About this task: State how many lines of the data contain the word "Native", and write nothing besides the number.
━━━━━━━━━━
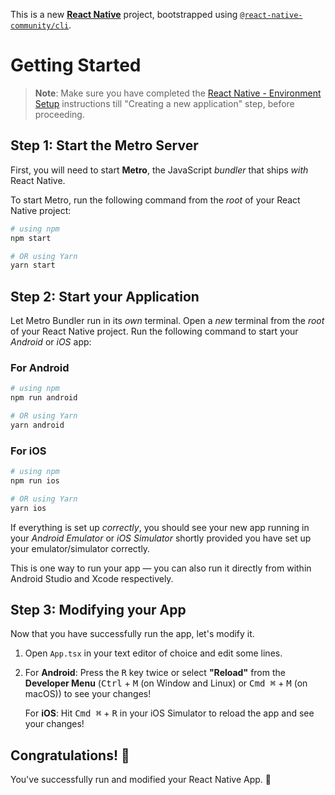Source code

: This is a new [**React Native**](https://reactnative.dev) project, bootstrapped using [`@react-native-community/cli`](https://github.com/react-native-community/cli).

# Getting Started

>**Note**: Make sure you have completed the [React Native - Environment Setup](https://reactnative.dev/docs/environment-setup) instructions till "Creating a new application" step, before proceeding.

## Step 1: Start the Metro Server

First, you will need to start **Metro**, the JavaScript _bundler_ that ships _with_ React Native.

To start Metro, run the following command from the _root_ of your React Native project:

```bash
# using npm
npm start

# OR using Yarn
yarn start
```

## Step 2: Start your Application

Let Metro Bundler run in its _own_ terminal. Open a _new_ terminal from the _root_ of your React Native project. Run the following command to start your _Android_ or _iOS_ app:

### For Android

```bash
# using npm
npm run android

# OR using Yarn
yarn android
```

### For iOS

```bash
# using npm
npm run ios

# OR using Yarn
yarn ios
```

If everything is set up _correctly_, you should see your new app running in your _Android Emulator_ or _iOS Simulator_ shortly provided you have set up your emulator/simulator correctly.

This is one way to run your app — you can also run it directly from within Android Studio and Xcode respectively.

## Step 3: Modifying your App

Now that you have successfully run the app, let's modify it.

1. Open `App.tsx` in your text editor of choice and edit some lines.
2. For **Android**: Press the <kbd>R</kbd> key twice or select **"Reload"** from the **Developer Menu** (<kbd>Ctrl</kbd> + <kbd>M</kbd> (on Window and Linux) or <kbd>Cmd ⌘</kbd> + <kbd>M</kbd> (on macOS)) to see your changes!

   For **iOS**: Hit <kbd>Cmd ⌘</kbd> + <kbd>R</kbd> in your iOS Simulator to reload the app and see your changes!

## Congratulations! :tada:

You've successfully run and modified your React Native App. :partying_face:

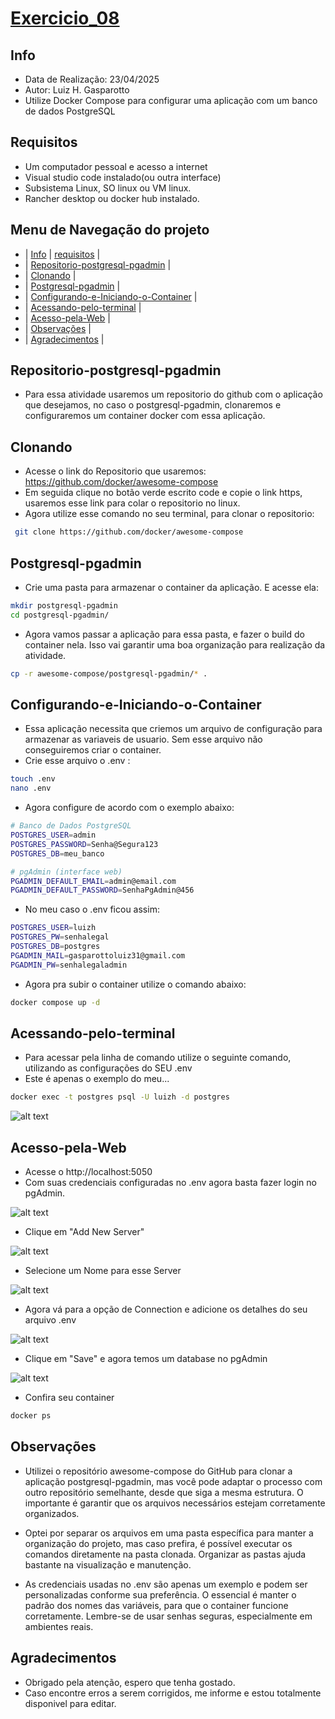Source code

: # [Exercicio_08](#exercicio_08)

## Info
- Data de Realização: 23/04/2025
- Autor: Luiz H. Gasparotto
- Utilize Docker Compose para configurar uma aplicação com um banco de dados PostgreSQL

## Requisitos
- Um computador pessoal e acesso a internet
- Visual studio code instalado(ou outra interface)
- Subsistema Linux, SO linux ou VM linux.
- Rancher desktop ou docker hub instalado.

## Menu de Navegação do projeto
- | [Info](#info) | [requisitos](#requisitos) |
- | [Repositorio-postgresql-pgadmin](#repositorio-postgresql-pgadmin) |
- | [Clonando](#Clonando) |
- | [Postgresql-pgadmin](#Postgresql-pgadmin) |
- | [Configurando-e-Iniciando-o-Container](#Configurando-e-Iniciando-o-Container) |
- | [Acessando-pelo-terminal](#Acessando-pelo-terminal) |
- | [Acesso-pela-Web](#acesso-pela-Web) |
- | [Observações](#observações) |
- | [Agradecimentos](#agradecimentos) |

## Repositorio-postgresql-pgadmin

- Para essa atividade usaremos um repositorio do github com o aplicação que desejamos, no caso o postgresql-pgadmin, clonaremos e configuraremos um container docker com essa aplicação.

## Clonando
- Acesse o link do Repositorio que usaremos: https://github.com/docker/awesome-compose
- Em seguida clique no botão verde escrito code e copie o link https, usaremos esse link para colar o repositorio no linux.
- Agora utilize esse comando no seu terminal, para clonar o repositorio:
```bash
 git clone https://github.com/docker/awesome-compose
```

## Postgresql-pgadmin
- Crie uma pasta para armazenar o container da aplicação. E acesse ela:
```bash
mkdir postgresql-pgadmin
cd postgresql-pgadmin/
```
- Agora vamos passar a aplicação para essa pasta, e fazer o build do container nela. Isso vai garantir uma boa organização para realização da atividade.
```bash
cp -r awesome-compose/postgresql-pgadmin/* .
```
## Configurando-e-Iniciando-o-Container
- Essa aplicação necessita que criemos um arquivo de configuração para armazenar as variaveis de usuario. Sem esse arquivo não conseguiremos criar o container.
- Crie esse arquivo o .env :
```bash
touch .env
nano .env
```
- Agora configure de acordo com o exemplo abaixo:
```bash
# Banco de Dados PostgreSQL
POSTGRES_USER=admin
POSTGRES_PASSWORD=Senha@Segura123
POSTGRES_DB=meu_banco

# pgAdmin (interface web)
PGADMIN_DEFAULT_EMAIL=admin@email.com
PGADMIN_DEFAULT_PASSWORD=SenhaPgAdmin@456
```
- No meu caso o .env ficou assim:
```bash
POSTGRES_USER=luizh
POSTGRES_PW=senhalegal
POSTGRES_DB=postgres
PGADMIN_MAIL=gasparottoluiz31@gmail.com
PGADMIN_PW=senhalegaladmin
```
- Agora pra subir o container utilize o comando abaixo:
```bash
docker compose up -d
```

## Acessando-pelo-terminal

- Para acessar pela linha de comando utilize o seguinte comando, utilizando as configurações do SEU .env
- Este é apenas o exemplo do meu...
```bash
docker exec -t postgres psql -U luizh -d postgres
```
![alt text](bdpeloterminal.png)

## Acesso-pela-Web
- Acesse o http://localhost:5050
- Com suas credenciais configuradas no .env agora basta fazer login no pgAdmin.

![alt text](loginNopgAdmin.png)
- Clique em "Add New Server" 

![alt text](image-1.png)

- Selecione um Nome para esse Server

![alt text](image.png)

- Agora vá para a opção de Connection e adicione os detalhes do seu arquivo .env

![alt text](image-2.png)

- Clique em "Save" e agora temos um database no pgAdmin

![alt text](image4.png)

- Confira seu container
```bash
docker ps
```

## Observações
- Utilizei o repositório awesome-compose do GitHub para clonar a aplicação postgresql-pgadmin,
mas você pode adaptar o processo com outro repositório semelhante, desde que siga a mesma estrutura.
O importante é garantir que os arquivos necessários estejam corretamente organizados.

- Optei por separar os arquivos em uma pasta específica para manter a organização do projeto,
mas caso prefira, é possível executar os comandos diretamente na pasta clonada.
Organizar as pastas ajuda bastante na visualização e manutenção.

- As credenciais usadas no .env são apenas um exemplo e podem ser personalizadas conforme sua preferência.
O essencial é manter o padrão dos nomes das variáveis, para que o container funcione corretamente.
Lembre-se de usar senhas seguras, especialmente em ambientes reais.

## Agradecimentos
- Obrigado pela atenção, espero que tenha gostado.
- Caso encontre erros a serem corrigidos, me informe e estou totalmente disponivel para editar.


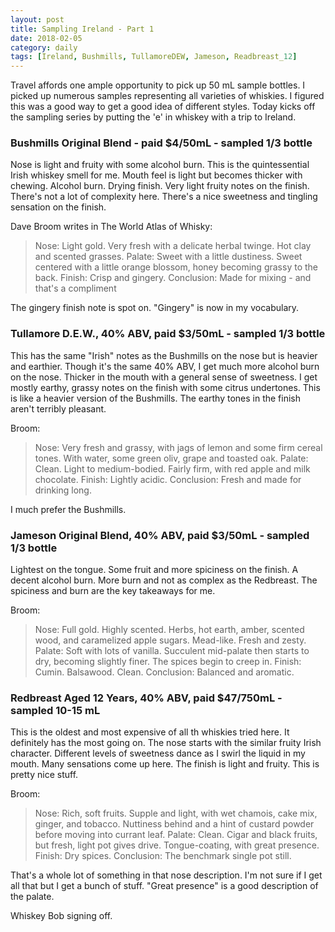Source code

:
 ```yaml
---
layout: post
title: Sampling Ireland - Part 1
date: 2018-02-05
category: daily
tags: [Ireland, Bushmills, TullamoreDEW, Jameson, Readbreast_12]
---
```


Travel affords one ample opportunity to pick up 50 mL sample bottles. I picked up numerous samples representing all varieties of whiskies. I figured this was a good way to get a good idea of different styles. Today kicks off the sampling series by putting the 'e' in whiskey with a trip to Ireland.

### Bushmills Original Blend - paid $4/50mL - sampled 1/3 bottle

Nose is light and fruity with some alcohol burn. This is the quintessential Irish whiskey smell for me. Mouth feel is light but becomes thicker with chewing. Alcohol burn. Drying finish. Very light fruity notes on the finish. There's not a lot of complexity here. There's a nice sweetness and tingling sensation on the finish.

Dave Broom writes in The World Atlas of Whisky:

> Nose: Light gold. Very fresh with a delicate herbal twinge. Hot clay and scented grasses.
> Palate: Sweet with a little dustiness. Sweet centered with a little orange blossom, honey becoming grassy to the back.
> Finish: Crisp and gingery.
> Conclusion: Made for mixing - and that's a compliment

The gingery finish note is spot on. "Gingery" is now in my vocabulary.

### Tullamore D.E.W., 40% ABV, paid $3/50mL - sampled 1/3 bottle

This has the same "Irish" notes as the Bushmills on the nose but is heavier and earthier. Though it's the same 40% ABV, I get much more alcohol burn on the nose. Thicker in the mouth with a general sense of sweetness. I get mostly earthy, grassy notes on the finish with some citrus undertones. This is like a heavier version of the Bushmills. The earthy tones in the finish aren't terribly pleasant.

Broom:

> Nose: Very fresh and grassy, with jags of lemon and some firm cereal tones. With water, some green oliv, grape and toasted oak.
> Palate: Clean. Light to medium-bodied. Fairly firm, with red apple and milk chocolate.
> Finish: Lightly acidic.
> Conclusion: Fresh and made for drinking long.

I much prefer the Bushmills.

### Jameson Original Blend, 40% ABV, paid $3/50mL - sampled 1/3 bottle

Lightest on the tongue. Some fruit and more spiciness on the finish. A decent alcohol burn. More burn and not as complex as the Redbreast. The spiciness and burn are the key takeaways for me.

Broom:

> Nose: Full gold. Highly scented. Herbs, hot earth, amber, scented wood, and caramelized apple sugars. Mead-like. Fresh and zesty.
> Palate: Soft with lots of vanilla. Succulent mid-palate then starts to dry, becoming slightly finer. The spices begin to creep in.
> Finish: Cumin. Balsawood. Clean.
> Conclusion: Balanced and aromatic.


### Redbreast Aged 12 Years, 40% ABV, paid $47/750mL - sampled 10-15 mL

This is the oldest and most expensive of all th whiskies tried here. It definitely has the most going on. The nose starts with the similar fruity Irish character. Different levels of sweetness dance as I swirl the liquid in my mouth. Many sensations come up here. The finish is light and fruity. This is pretty nice stuff.

Broom:

> Nose: Rich, soft fruits. Supple and light, with wet chamois, cake mix, ginger, and tobacco. Nuttiness behind and a hint of custard powder before moving into currant leaf.
> Palate: Clean. Cigar and black fruits, but fresh, light pot gives drive. Tongue-coating, with great presence.
> Finish: Dry spices.
> Conclusion: The benchmark single pot still.

That's a whole lot of something in that nose description. I'm not sure if I get all that but I get a bunch of stuff. "Great presence" is a good description of the palate.

Whiskey Bob signing off.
━━━━━━━━━━
The completed task: 6